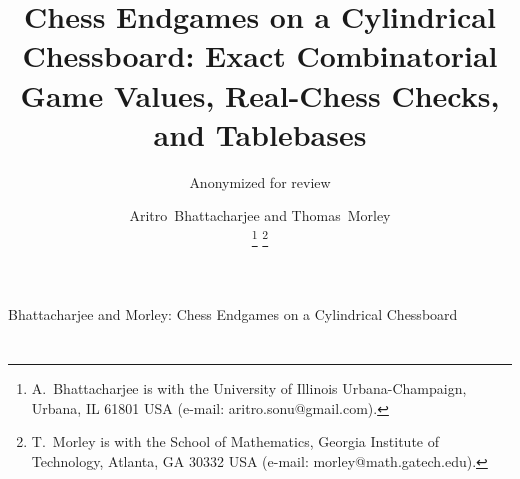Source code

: \documentclass[journal]{IEEEtran}
\newif\ifsubmitted
\theoremstyle{ieeeplain}
\theoremstyle{ieeedef}
\begin{document}
\title{Chess Endgames on a Cylindrical Chessboard: Exact Combinatorial Game Values, Real-Chess Checks,
and Tablebases}

\ifdefined\anonbuild
\author{Anonymized for review}
\else
\ifsubmitted
  \newcommand{\ieeenotice}{\thanks{This work has been submitted to the IEEE for possible publication.
    Copyright may be transferred without notice, after which this version may no longer be accessible.}}
\else
  \newcommand{\ieeenotice}{}
\fi
\author{Aritro~Bhattacharjee and Thomas~Morley%
\ieeenotice
\thanks{A.~Bhattacharjee is with the University of Illinois Urbana-Champaign, Urbana, IL 61801 USA (e-mail: aritro.sonu@gmail.com).}%
\thanks{T.~Morley is with the School of Mathematics, Georgia Institute of Technology, Atlanta, GA 30332 USA (e-mail: morley@math.gatech.edu).}}
%
{Bhattacharjee and Morley: Chess Endgames on a Cylindrical Chessboard}
\fi

\maketitle



\ifdefined\anonbuild\else
\begingroup
\makeatletter
\footnotesize
\setcounter{tocdepth}{1}
\renewcommand{\l@section}[2]{\par\noindent\hangindent 2.4em #1\nobreak\hfill #2\par}
\renewcommand{\numberline}[1]{\makebox[2.4em][l]{#1}}
\section*{\contentsname}
\vspace{-0.4\baselineskip}
\makeatother
\endgroup
\vspace{0.3\baselineskip}
\fi

















\raggedbottom
\appendix[Positions]

\end{document}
====================
### WHAT TO DO
Going through the entries above, show each line that contains "baselineskip".

### RESPONSE BELOW
\vspace{-0.4\baselineskip}
\vspace{0.3\baselineskip}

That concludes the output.